Task input:
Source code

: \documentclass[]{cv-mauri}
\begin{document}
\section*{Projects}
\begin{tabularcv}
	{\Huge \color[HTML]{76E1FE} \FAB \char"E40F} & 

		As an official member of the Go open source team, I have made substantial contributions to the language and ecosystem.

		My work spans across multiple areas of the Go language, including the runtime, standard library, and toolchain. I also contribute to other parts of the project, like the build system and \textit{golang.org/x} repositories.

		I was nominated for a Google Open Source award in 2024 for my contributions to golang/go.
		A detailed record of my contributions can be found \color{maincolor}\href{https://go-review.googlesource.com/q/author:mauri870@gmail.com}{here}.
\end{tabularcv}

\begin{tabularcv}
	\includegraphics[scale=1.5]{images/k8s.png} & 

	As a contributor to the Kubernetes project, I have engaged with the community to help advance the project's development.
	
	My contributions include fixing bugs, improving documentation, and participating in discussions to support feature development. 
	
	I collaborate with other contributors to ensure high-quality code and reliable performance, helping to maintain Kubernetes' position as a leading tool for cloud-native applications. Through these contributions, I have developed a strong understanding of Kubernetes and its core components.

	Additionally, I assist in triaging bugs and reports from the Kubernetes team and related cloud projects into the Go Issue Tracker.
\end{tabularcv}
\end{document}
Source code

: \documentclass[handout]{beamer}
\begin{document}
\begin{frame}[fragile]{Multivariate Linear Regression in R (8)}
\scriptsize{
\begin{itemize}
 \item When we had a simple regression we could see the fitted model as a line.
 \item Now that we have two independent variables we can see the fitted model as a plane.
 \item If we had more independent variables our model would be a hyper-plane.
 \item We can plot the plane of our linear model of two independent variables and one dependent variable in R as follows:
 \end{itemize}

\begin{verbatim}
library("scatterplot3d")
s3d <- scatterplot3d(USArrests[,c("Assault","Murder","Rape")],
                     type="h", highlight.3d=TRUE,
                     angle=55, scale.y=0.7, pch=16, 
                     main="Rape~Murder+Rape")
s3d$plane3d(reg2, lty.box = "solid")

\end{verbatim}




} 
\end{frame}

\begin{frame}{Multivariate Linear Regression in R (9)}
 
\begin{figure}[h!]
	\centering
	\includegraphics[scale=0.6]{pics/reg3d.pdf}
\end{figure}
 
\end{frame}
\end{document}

---

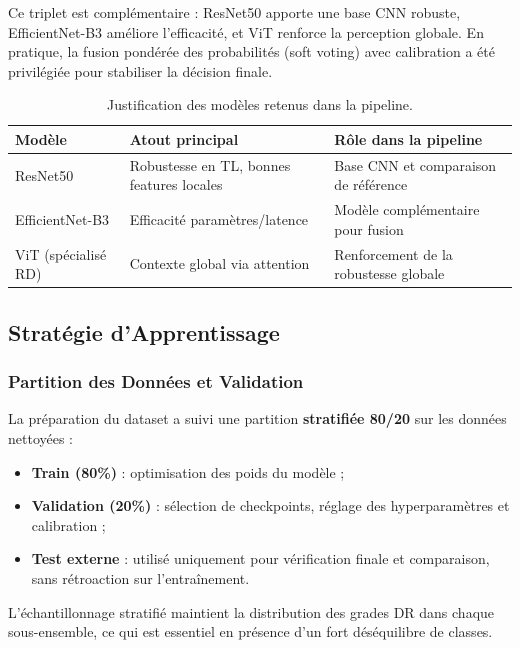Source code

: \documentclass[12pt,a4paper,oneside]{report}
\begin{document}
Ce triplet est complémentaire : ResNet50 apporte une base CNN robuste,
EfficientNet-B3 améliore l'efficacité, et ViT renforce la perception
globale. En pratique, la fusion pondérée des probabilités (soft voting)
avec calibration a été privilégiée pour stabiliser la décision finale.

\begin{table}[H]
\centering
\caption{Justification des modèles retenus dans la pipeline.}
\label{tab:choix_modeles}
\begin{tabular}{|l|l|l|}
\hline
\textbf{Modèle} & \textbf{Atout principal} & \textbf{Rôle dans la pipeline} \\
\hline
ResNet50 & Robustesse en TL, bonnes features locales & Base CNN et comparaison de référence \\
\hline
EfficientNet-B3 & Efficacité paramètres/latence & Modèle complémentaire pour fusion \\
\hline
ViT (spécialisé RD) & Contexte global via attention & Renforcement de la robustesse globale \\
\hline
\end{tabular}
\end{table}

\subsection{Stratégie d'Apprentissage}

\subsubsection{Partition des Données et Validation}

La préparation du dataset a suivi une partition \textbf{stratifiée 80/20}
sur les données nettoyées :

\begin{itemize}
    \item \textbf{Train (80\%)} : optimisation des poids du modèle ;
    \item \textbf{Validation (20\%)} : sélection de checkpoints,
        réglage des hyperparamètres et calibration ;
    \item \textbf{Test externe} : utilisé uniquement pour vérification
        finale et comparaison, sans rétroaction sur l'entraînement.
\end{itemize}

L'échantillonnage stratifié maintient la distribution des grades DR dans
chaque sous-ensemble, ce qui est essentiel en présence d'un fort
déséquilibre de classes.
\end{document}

==

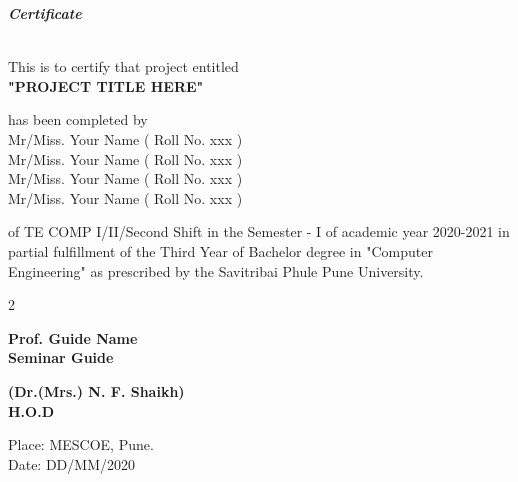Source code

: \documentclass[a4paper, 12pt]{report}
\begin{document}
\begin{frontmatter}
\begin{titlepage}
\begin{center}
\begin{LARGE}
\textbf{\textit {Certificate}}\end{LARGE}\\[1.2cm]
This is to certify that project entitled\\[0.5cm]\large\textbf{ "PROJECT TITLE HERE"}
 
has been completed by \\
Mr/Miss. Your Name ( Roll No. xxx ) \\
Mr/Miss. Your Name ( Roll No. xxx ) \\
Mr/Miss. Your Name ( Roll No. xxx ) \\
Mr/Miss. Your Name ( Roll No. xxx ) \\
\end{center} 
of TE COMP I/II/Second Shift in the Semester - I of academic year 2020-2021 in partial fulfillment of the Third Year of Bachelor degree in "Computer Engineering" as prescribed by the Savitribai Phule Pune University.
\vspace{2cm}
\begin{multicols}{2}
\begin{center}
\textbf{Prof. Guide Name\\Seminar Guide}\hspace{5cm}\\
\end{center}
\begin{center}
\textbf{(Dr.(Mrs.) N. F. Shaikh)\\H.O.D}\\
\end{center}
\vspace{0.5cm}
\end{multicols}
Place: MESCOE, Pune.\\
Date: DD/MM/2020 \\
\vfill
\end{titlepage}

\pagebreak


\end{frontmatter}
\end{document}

Work order:
Search the data above for the word "Murder", then gather each line in which it appears.

Exercise solution:
s3d <- scatterplot3d(USArrests[,c("Assault","Murder","Rape")],
                     main="Rape~Murder+Rape")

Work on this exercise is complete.